Janka Molnár

Personal information
- Nationality: Hungarian
- Born: 5 January 2001 (age 25)

Sport
- Sport: Athletics
- Event: 400m hurdles

Achievements and titles
- Personal best(s): 200m: 23.74 (Budapest, 2023) 400m: 51.74 (Chorzów, 2023) 400m hurdles: 56.03 (Debrecen, 2021)

= Janka Molnár =

Hungarian athlete

Janka Molnár (born 5 January 2001) is a Hungarian track and field athlete. She has numerous Hungarian national titles over 400m hurdles, as well as 200 metres and 400 metres. She has competed at multiple major championships for Hungary, including the 2023 World Athletics Championships.

==Career==
A member of BMTE athletics club in Budafok, Budapest. She won her first Hungarian Athletics Championships title over 400 metres in 2018. She won her first Hungarian Indoor Athletics Championships over 400 metres in 2020.

Molnar competed in the 400 metres hurdles at the 2022 European Athletics Championships in Munich, Germany, in August 2022. She also ran as part of the Hungarian team in the women's 4 x 400 metres relay team at the championships.

Molnar, along with Evelin Nádházy, Sára Mátó, and Fanni Rapai, ran a new Hungarian indoor national record in the women’s 4 x 400 meters, running 3:37.11 in Nyíregyháza in January 2023. Competing at the 2023 European Team Championships in Silesia, Poland, Molnar set a new personal best time in the 400 metres of 51.74 seconds. She was subsequently selected for the 2023 World Athletics Championships in Budapest in August 2023, named for the 400 metres hurdles, as well as the 4 x 400 metres women’s relay and the 4 x 400 metres mixed relay.

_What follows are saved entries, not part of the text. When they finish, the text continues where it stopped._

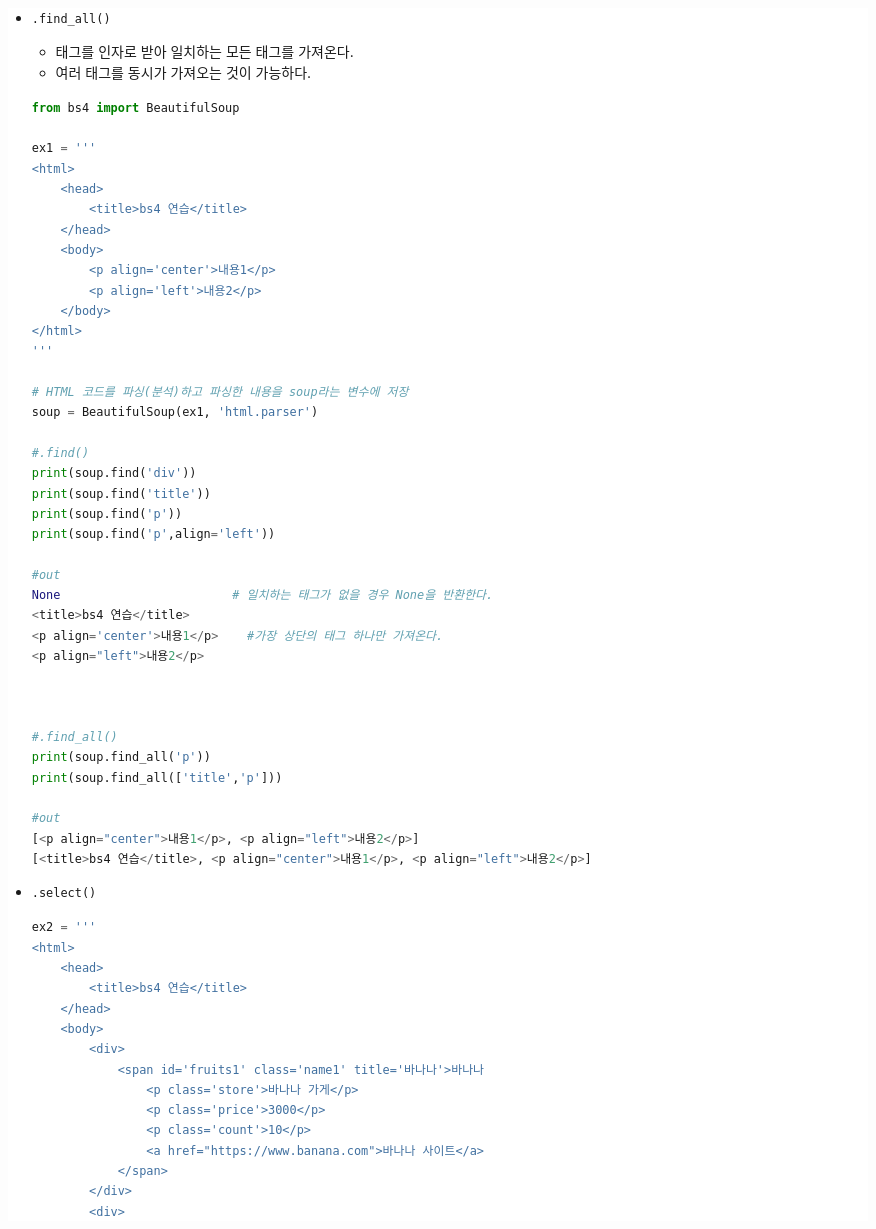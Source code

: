 - `.find_all()`
  - 태그를 인자로 받아 일치하는 모든 태그를 가져온다.
  - 여러 태그를 동시가 가져오는 것이 가능하다.
  
  ```python
  from bs4 import BeautifulSoup
  
  ex1 = '''
  <html>
      <head>
          <title>bs4 연습</title>
      </head>
      <body>
          <p align='center'>내용1</p>
          <p align='left'>내용2</p>
      </body>
  </html>
  '''
  
  # HTML 코드를 파싱(분석)하고 파싱한 내용을 soup라는 변수에 저장
  soup = BeautifulSoup(ex1, 'html.parser')
  
  #.find()
  print(soup.find('div'))
  print(soup.find('title'))
  print(soup.find('p'))
  print(soup.find('p',align='left'))
  
  #out
  None						  # 일치하는 태그가 없을 경우 None을 반환한다.
  <title>bs4 연습</title>
  <p align='center'>내용1</p>    #가장 상단의 태그 하나만 가져온다.
  <p align="left">내용2</p>
  
  
  
  #.find_all()
  print(soup.find_all('p'))
  print(soup.find_all(['title','p']))
  
  #out
  [<p align="center">내용1</p>, <p align="left">내용2</p>]
  [<title>bs4 연습</title>, <p align="center">내용1</p>, <p align="left">내용2</p>]
  ```
  
  



- `.select()`

  ```python
  ex2 = '''
  <html>
      <head>
          <title>bs4 연습</title>
      </head>
      <body>
          <div>
              <span id='fruits1' class='name1' title='바나나'>바나나
                  <p class='store'>바나나 가게</p>
                  <p class='price'>3000</p>
                  <p class='count'>10</p>
                  <a href="https://www.banana.com">바나나 사이트</a>
              </span>
          </div>
          <div>
  ```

She ran as part of the Hungarian mixed 4 x 400 metres relay team at the 2024 World Relays Championships in Nassau, Bahamas. She was selected for the 400 metres hurdles at the 2024 European Athletics Championships in Rome, Italy, but was a late scratch from the race.

In August 2025, she won the Hungarian national 400 metres title in 52.97 seconds at the Hungarian Athletics Championships, and also placed third over 200 metres.

Molnar won the 200 metres title at the 2026 Hungarian Indoor Championships in Nyíregyháza.